BEGIN Material provided

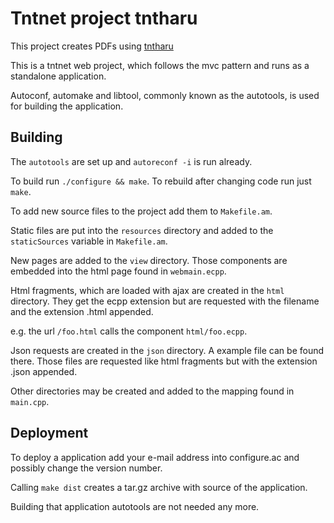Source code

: Tntnet project tntharu
===========================

This project creates PDFs using [tntharu](http://libharu.org/)

This is a tntnet web project, which follows the mvc pattern and runs as a
standalone application.

Autoconf, automake and libtool, commonly known as the autotools, is used for
building the application.

Building
--------

The `autotools` are set up and `autoreconf -i` is run already.

To build run `./configure && make`. To rebuild after changing code run just
`make`.

To add new source files to the project add them to `Makefile.am`.

Static files are put into the `resources` directory and added to the
`staticSources` variable in `Makefile.am`.

New pages are added to the `view` directory. Those components are embedded into
the html page found in `webmain.ecpp`.

Html fragments, which are loaded with ajax are created in the `html` directory.
They get the ecpp extension but are requested with the filename and the
extension .html appended.

e.g. the url `/foo.html` calls the component `html/foo.ecpp`.

Json requests are created in the `json` directory. A example file can be found
there. Those files are requested like html fragments but with the extension
.json appended.

Other directories may be created and added to the mapping found in `main.cpp`.

Deployment
----------

To deploy a application add your e-mail address into configure.ac and possibly
change the version number.

Calling `make dist` creates a tar.gz archive with source of the application.

Building that application autotools are not needed any more.
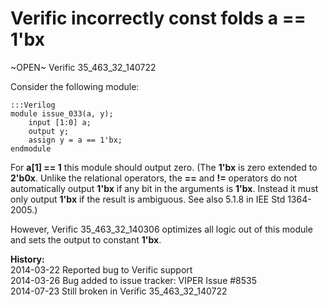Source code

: 
Verific incorrectly const folds a == 1'bx
==========================================

~OPEN~ Verific 35_463_32_140722

Consider the following module:

    :::Verilog
    module issue_033(a, y);
        input [1:0] a;
        output y;
        assign y = a == 1'bx;
    endmodule

For **a[1] == 1** this module should output zero. (The **1'bx** is zero
extended to **2'b0x**. Unlike the relational operators, the **==** and
**!=** operators do not automatically output **1'bx** if any bit in the
arguments is **1'bx**. Instead it must only output **1'bx** if the
result is ambiguous. See also 5.1.8 in IEE Std 1364-2005.)

However, Verific 35_463_32_140306 optimizes all logic out of this module and
sets the output to constant **1'bx**.

**History:**  
2014-03-22 Reported bug to Verific support  
2014-03-26 Bug added to issue tracker: VIPER Issue #8535  
2014-07-23 Still broken in Verific 35_463_32_140722


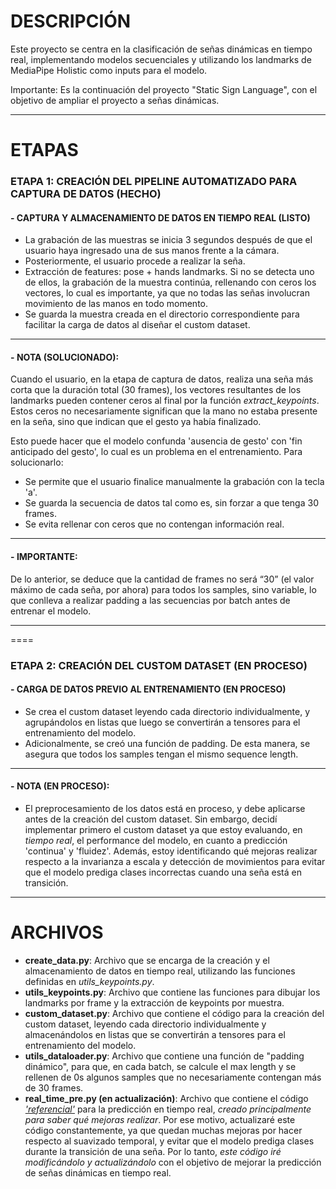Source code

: # DESCRIPCIÓN
Este proyecto se centra en la clasificación de señas dinámicas en tiempo real, implementando modelos secuenciales y utilizando los landmarks de MediaPipe Holistic como inputs para el modelo.

Importante: Es la continuación del proyecto "Static Sign Language", con el objetivo de ampliar el proyecto a señas dinámicas.

----

# ETAPAS
### ETAPA 1: CREACIÓN DEL PIPELINE AUTOMATIZADO PARA CAPTURA DE DATOS (HECHO)
#### - CAPTURA Y ALMACENAMIENTO DE DATOS EN TIEMPO REAL (LISTO)
  - La grabación de las muestras se inicia 3 segundos después de que el usuario haya ingresado una de sus manos frente a la cámara.
  -  Posteriormente, el usuario procede a realizar la seña.
  - Extracción de features: pose + hands landmarks. Si no se detecta uno de ellos, la grabación de la muestra continúa, rellenando con ceros los vectores, lo cual es importante, ya que no todas las señas involucran   movimiento de las manos en todo momento.
  - Se guarda la muestra creada en el directorio correspondiente para facilitar la carga de datos al diseñar el custom dataset.
---

#### - **NOTA (SOLUCIONADO)**:
Cuando el usuario, en la etapa de captura de datos, realiza una seña más corta que la duración total (30 frames), los vectores resultantes de los landmarks pueden contener ceros al final por la función *extract_keypoints*. Estos ceros no necesariamente significan que la mano no estaba presente en la seña, sino que indican que el gesto ya había finalizado.

Esto puede hacer que el modelo confunda 'ausencia de gesto' con 'fin anticipado del gesto', lo cual es un problema en el entrenamiento. Para solucionarlo:
- Se permite que el usuario finalice manualmente la grabación con la tecla 'a'.
- Se guarda la secuencia de datos tal como es, sin forzar a que tenga 30 frames.
- Se evita rellenar con ceros que no contengan información real.

---

#### - **IMPORTANTE**:
De lo anterior, se deduce que la cantidad de frames no será “30” (el valor máximo de cada seña, por ahora) para todos los samples, sino variable, lo que conlleva a realizar padding a las secuencias por batch antes de entrenar el modelo.

---

====

### ETAPA 2: CREACIÓN DEL CUSTOM DATASET (EN PROCESO)
#### - CARGA DE DATOS PREVIO AL ENTRENAMIENTO (EN PROCESO)
  - Se crea el custom dataset leyendo cada directorio individualmente, y agrupándolos en listas que luego se convertirán a tensores para el entrenamiento del modelo.
  - Adicionalmente, se creó una función de padding. De esta manera, se asegura que todos los samples tengan el mismo sequence length.
----

#### - **NOTA (EN PROCESO)**:
- El preprocesamiento de los datos está en proceso, y debe aplicarse antes de la creación del custom dataset.
  Sin embargo, decidí implementar primero el custom dataset ya que estoy evaluando, en *tiempo real*, el performance del modelo, en cuanto a predicción 'continua' y 'fluidez'. Además, estoy identificando qué mejoras realizar respecto a la invarianza a escala y detección de movimientos para evitar que el modelo prediga clases incorrectas cuando una seña está en transición.

----



# ARCHIVOS
- **create_data.py**: Archivo que se encarga de la creación y el almacenamiento de datos en tiempo real, utilizando las funciones definidas en *utils_keypoints.py*.
- **utils_keypoints.py**: Archivo que contiene las funciones para dibujar los landmarks por frame y la extracción de keypoints por muestra.
- **custom_dataset.py**: Archivo que contiene el código para la creación del custom dataset, leyendo cada directorio individualmente y almacenándolos en listas que se convertirán a tensores para el entrenamiento del modelo.
- **utils_dataloader.py**: Archivo que contiene una función de "padding dinámico", para que, en cada batch, se calcule el max length y se rellenen de 0s algunos samples que no necesariamente contengan más de 30 frames.
- **real_time_pre.py (en actualización)**: Archivo que contiene el código <u>*'referencial'*</u> para la predicción en tiempo real, *creado principalmente para saber qué mejoras realizar*.
  Por ese motivo, actualizaré este código constantemente, ya que quedan muchas mejoras por hacer respecto al suavizado temporal, y evitar que el modelo prediga clases durante la transición de una seña. Por lo tanto, *este código iré modificándolo y actualizándolo* con el objetivo de mejorar la predicción de señas dinámicas en tiempo real.
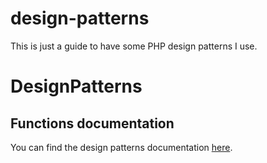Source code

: design-patterns
===============

This is just a guide to have some PHP design patterns I use.

# DesignPatterns

## Functions documentation
You can find the design patterns documentation [here](docs/docs.md).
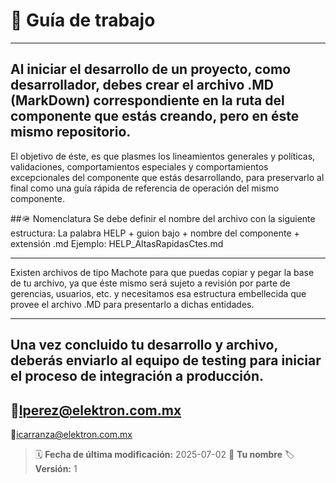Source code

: # 🦮 Guía de trabajo

---
Al iniciar el desarrollo de un proyecto, como desarrollador, debes crear el archivo .MD (MarkDown) correspondiente en la ruta del componente que estás creando, pero en éste mismo repositorio.
---
El objetivo de éste, es que plasmes los lineamientos generales y políticas, validaciones, comportamientos especiales y comportamientos excepcionales del componente que estás desarrollando, para preservarlo al final como una guía rápida de referencia de operación del mismo componente.

##🪖 Nomenclatura
Se debe definir el nombre del archivo con la siguiente estructura:
La palabra HELP + guion bajo + nombre del componente + extensión .md
Ejemplo:
HELP_AltasRapidasCtes.md

---
Existen archivos de tipo Machote para que puedas copiar y pegar la base de tu archivo, ya que éste mismo será sujeto a revisión por parte de gerencias, usuarios, etc. y necesitamos esa estructura embellecida que provee el archivo .MD para presentarlo a dichas entidades.

---
Una vez concluido tu desarrollo y archivo, deberás enviarlo al equipo de testing para iniciar el proceso de integración a producción.
---
📨lperez@elektron.com.mx
---
📨icarranza@elektron.com.mx

> 🗓️ **Fecha de última modificación:** 2025-07-02
> 👤 **Tu nombre**
> 🏷️ **Versión:** 1
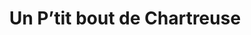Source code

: ---
title: "Un P’tit bout de Chartreuse"
url: /coublevie/un-ptit-bout-de-chartreuse/
shop: Lebensmittel
---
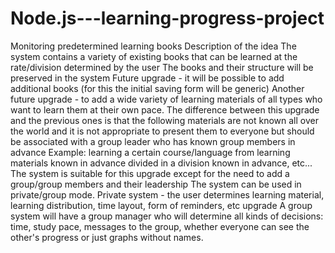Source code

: # Node.js---learning-progress-project
Monitoring predetermined learning books
Description of the idea
The system contains a variety of existing books that can be learned at the rate/division determined by the user
The books and their structure will be preserved in the system
Future upgrade - it will be possible to add additional books (for this the initial saving form will be generic)
Another future upgrade - to add a wide variety of learning materials of all types who want to learn them at their own pace.
The difference between this upgrade and the previous ones is that the following materials are not known all over the world and it is not appropriate to present them to everyone but should be associated with a group leader who has known group members in advance
Example: learning a certain course/language from learning materials known in advance divided in a division known in advance, etc...
The system is suitable for this upgrade except for the need to add a group/group members and their leadership
The system can be used in private/group mode.
Private system - the user determines learning material, learning distribution, time layout, form of reminders, etc
upgrade
A group system will have a group manager who will determine all kinds of decisions: time, study pace, messages to the group, whether everyone can see the other's progress or just graphs without names.
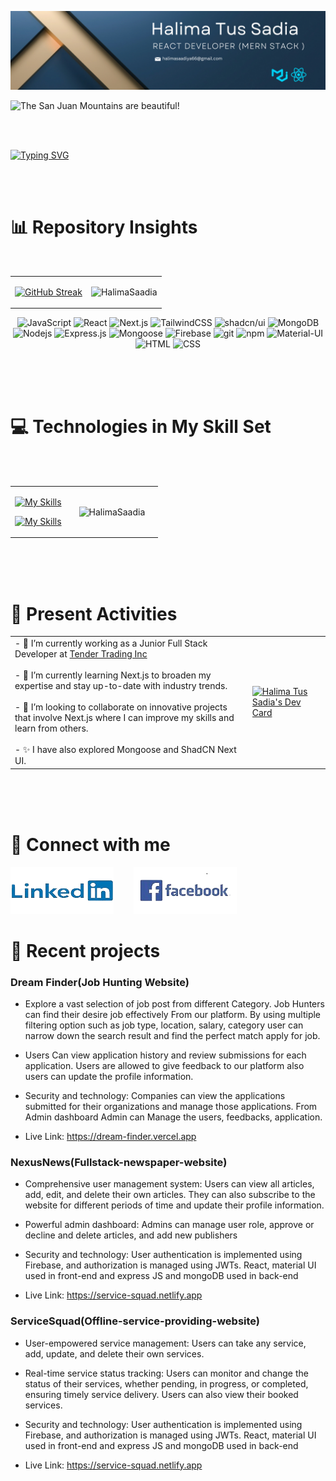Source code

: ![The San Juan Mountains are beautiful!](/images/cover.png "San Juan Mountains")
<p align="end">

![The San Juan Mountains are beautiful!](https://komarev.com/ghpvc/?username=HalimaSaadia)
</p>

<br> 
<br>

[![Typing SVG](https://readme-typing-svg.demolab.com?font=Fira+Code&size=18&duration=3000&pause=500&color=BDDFFF&vCenter=true&multiline=true&width=600&height=100&lines=Hi!+I'm+Sadia;Front-End+Focused;MERN+Stack+Developer;Passionate+about+Crafting+Web+Experiences)](https://git.io/typing-svg)

<br> 
<br>



# 📊 Repository Insights

<br>






<table style="border: none; border-collapse: collapse;">

<tr>
  <td style="border: none;">

  [![GitHub Streak](https://github-readme-streak-stats.herokuapp.com?user=HalimaSaadia&theme=prussian)](https://git.io/streak-stats)

  </td>

  <td style="border: none;">
    <p align="center"> <img src="https://github-readme-stats.vercel.app/api?username=HalimaSaadia&show_icons=true&theme=tokyonight" alt="HalimaSaadia" />
  </td>
</tr>
 </table>

 <p align="center">
  <img alt="JavaScript" src="https://img.shields.io/badge/-JavaScript-F7DF1E?style=flat-square&logo=javascript&logoColor=black" />
  <img alt="React" src="https://img.shields.io/badge/-React-45b8d8?style=flat-square&logo=react&logoColor=white" />
  <img alt="Next.js" src="https://img.shields.io/badge/-Next.js-000000?style=flat-square&logo=nextdotjs&logoColor=white" />
  <img alt="TailwindCSS" src="https://img.shields.io/badge/-TailwindCSS-38B2AC?style=flat-square&logo=tailwindcss&logoColor=white" />
  <img alt="shadcn/ui" src="https://img.shields.io/badge/-shadcn/ui-000000?style=flat-square&logo=tailwindcss&logoColor=white" />
  <img alt="MongoDB" src="https://img.shields.io/badge/-MongoDB-13aa52?style=flat-square&logo=mongodb&logoColor=white" />
  <img alt="Nodejs" src="https://img.shields.io/badge/-Nodejs-43853d?style=flat-square&logo=Node.js&logoColor=white" />
  <img alt="Express.js" src="https://img.shields.io/badge/-Express.js-000000?style=flat-square&logo=express&logoColor=white" />
  <img alt="Mongoose" src="https://img.shields.io/badge/-Mongoose-880000?style=flat-square&logo=mongoose&logoColor=white" />
  <img alt="Firebase" src="https://img.shields.io/badge/-Firebase-FFCA28?style=flat-square&logo=firebase&logoColor=white" />
  <img alt="git" src="https://img.shields.io/badge/-Git-F05032?style=flat-square&logo=git&logoColor=white" />
  <img alt="npm" src="https://img.shields.io/badge/-NPM-CB3837?style=flat-square&logo=npm&logoColor=white" />
   <img alt="Material-UI" src="https://img.shields.io/badge/-Material%20UI-0081CB?style=flat-square&logo=mui&logoColor=white" />
  <img alt="HTML" src="https://img.shields.io/badge/-HTML-E34F26?style=flat-square&logo=html5&logoColor=white" />
  <img alt="CSS" src="https://img.shields.io/badge/-CSS-1572B6?style=flat-square&logo=css3&logoColor=white" />

</p>

<br>
<br>
<br>

# 💻 Technologies in My Skill Set

<br>
<br>

<table style="border: none; border-collapse: collapse;">
  <tr>
    <td style="border: none;">
      <p align="center">
        <a href="https://skillicons.dev">
            <img src="https://skillicons.dev/icons?i=react,nextjs,javascript,tailwind,materialui,firebase,nodejs,expressjs,mongodb,npm,github,discord&perline=6" alt="My Skills">
        </a>
      </p>
      <p align="center">
        <a href="https://skillicons.dev">
            <img src="https://skillicons.dev/icons?i=css,html,linkedin,vscode&perline=6" alt="My Skills">
        </a>
      </p>
    <td>
    <td style="border: none;">
      <div align="center">
        <p>
          <img  height="180px" align="center" src="https://github-readme-stats.vercel.app/api/top-langs?username=HalimaSaadia&show_icons=true&locale=en&layout=compact&theme=dark" alt="HalimaSaadia" />
        </p>
      </div>
    <td>
  </tr>
</table>

<br>
<br>
<br>
 
# 🎯 Present Activities

<table>
  <tr>
    <td valign="top">
      - 🔭 I’m currently working as a Junior Full Stack Developer at <a href="https://www.linkedin.com/company/tendertradinginc/mycompany/"> Tender Trading Inc</a>
      <br>
      <br>
      - 🌱  I’m currently learning Next.js to broaden my expertise and stay up-to-date with industry trends.
      <br>
      <br>
      - 👯 I’m looking to collaborate on innovative projects that involve Next.js where I can improve my skills and learn from others.
      <br>
      <br>
      - ✨ I have also explored Mongoose and ShadCN Next UI.
    </td>
    <td>
      <a href="https://app.daily.dev/halimatussadia">
        <img  src="https://api.daily.dev/devcards/v2/FLRIiLga8lddGEg708EJe.png?r=wdk&type=default" width="256" alt="Halima Tus Sadia's Dev Card"/>
      </a>
    </td>

  </tr>
</table>
</div>
<br>
<br>
<br>

# 🔗 Connect with me

[![An old rock in the desert](/images/icon/linkedin.png "Shiprock, New Mexico by Beau Rogers")](https://www.linkedin.com/in/halimasaadia/)&nbsp; &nbsp; &nbsp; &nbsp;
[![An old rock in the desert](/images/icon/facebook.png "Shiprock, New Mexico by Beau Rogers")](https://www.facebook.com/halima.saadiya.712)

# 🔄 Recent projects

### Dream Finder(Job Hunting Website)

- Explore a vast selection of job post from different Category. Job Hunters can find their desire job effectively From our platform. By using multiple filtering option such as job type, location, salary, category user can narrow down the search result and find the perfect match apply for job.

- Users Can view application history and review submissions for each application. Users are allowed to give feedback to our platform also users can update the profile information.

- Security and technology: Companies can view the applications submitted for their organizations and manage those applications. From Admin dashboard Admin can Manage the users, feedbacks, application.

- Live Link: https://dream-finder.vercel.app

### NexusNews(Fullstack-newspaper-website)

- Comprehensive user management system: Users can view all
  articles, add, edit, and delete their own articles. They can also
  subscribe to the website for different periods of time and update
  their profile information.

- Powerful admin dashboard: Admins can manage user role, approve
  or decline and delete articles, and add new publishers

- Security and technology: User authentication is implemented using
  Firebase, and authorization is managed using JWTs. React, material
  UI used in front-end and express JS and mongoDB used in back-end

- Live Link: https://service-squad.netlify.app

### ServiceSquad(Offline-service-providing-website)

- User-empowered service management: Users can take any service,
  add, update, and delete their own services.

- Real-time service status tracking: Users can monitor and change the
  status of their services, whether pending, in progress, or completed,
  ensuring timely service delivery. Users can also view their booked
  services.

- Security and technology: User authentication is implemented using
  Firebase, and authorization is managed using JWTs. React, material
  UI used in front-end and express JS and mongoDB used in back-end

- Live Link: https://service-squad.netlify.app
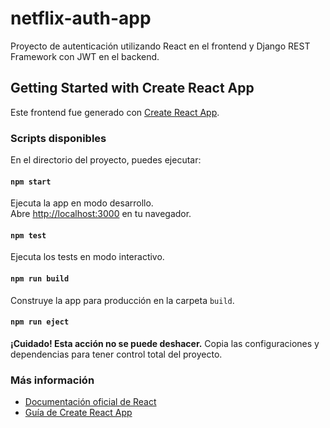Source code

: # netflix-auth-app

Proyecto de autenticación utilizando React en el frontend y Django REST Framework con JWT en el backend.

## Getting Started with Create React App

Este frontend fue generado con [Create React App](https://github.com/facebook/create-react-app).

### Scripts disponibles

En el directorio del proyecto, puedes ejecutar:

#### `npm start`

Ejecuta la app en modo desarrollo.\
Abre [http://localhost:3000](http://localhost:3000) en tu navegador.

#### `npm test`

Ejecuta los tests en modo interactivo.

#### `npm run build`

Construye la app para producción en la carpeta `build`.

#### `npm run eject`

**¡Cuidado! Esta acción no se puede deshacer.** Copia las configuraciones y dependencias para tener control total del proyecto.

### Más información

- [Documentación oficial de React](https://reactjs.org/)
- [Guía de Create React App](https://facebook.github.io/create-react-app/docs/getting-started)

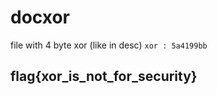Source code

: # docxor

file with 4 byte xor \(like in desc\) `xor : 5a4199bb`

## flag{xor\_is\_not\_for\_security}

END Material provided

Exercise>
Copy nothing but the lines above from the one with "Static files are" to the one with "arguments is **1'bx**.", inclusive, word for word. Leave every picture out.

Answer below>
Static files are put into the `resources` directory and added to the
`staticSources` variable in `Makefile.am`.

New pages are added to the `view` directory. Those components are embedded into
the html page found in `webmain.ecpp`.

Html fragments, which are loaded with ajax are created in the `html` directory.
They get the ecpp extension but are requested with the filename and the
extension .html appended.

e.g. the url `/foo.html` calls the component `html/foo.ecpp`.

Json requests are created in the `json` directory. A example file can be found
there. Those files are requested like html fragments but with the extension
.json appended.

Other directories may be created and added to the mapping found in `main.cpp`.

Deployment
----------

To deploy a application add your e-mail address into configure.ac and possibly
change the version number.

Calling `make dist` creates a tar.gz archive with source of the application.

Building that application autotools are not needed any more.
Source code

: 
Verific incorrectly const folds a == 1'bx
==========================================

~OPEN~ Verific 35_463_32_140722

Consider the following module:

    :::Verilog
    module issue_033(a, y);
        input [1:0] a;
        output y;
        assign y = a == 1'bx;
    endmodule

For **a[1] == 1** this module should output zero. (The **1'bx** is zero
extended to **2'b0x**. Unlike the relational operators, the **==** and
**!=** operators do not automatically output **1'bx** if any bit in the
arguments is **1'bx**. Instead it must only output **1'bx** if the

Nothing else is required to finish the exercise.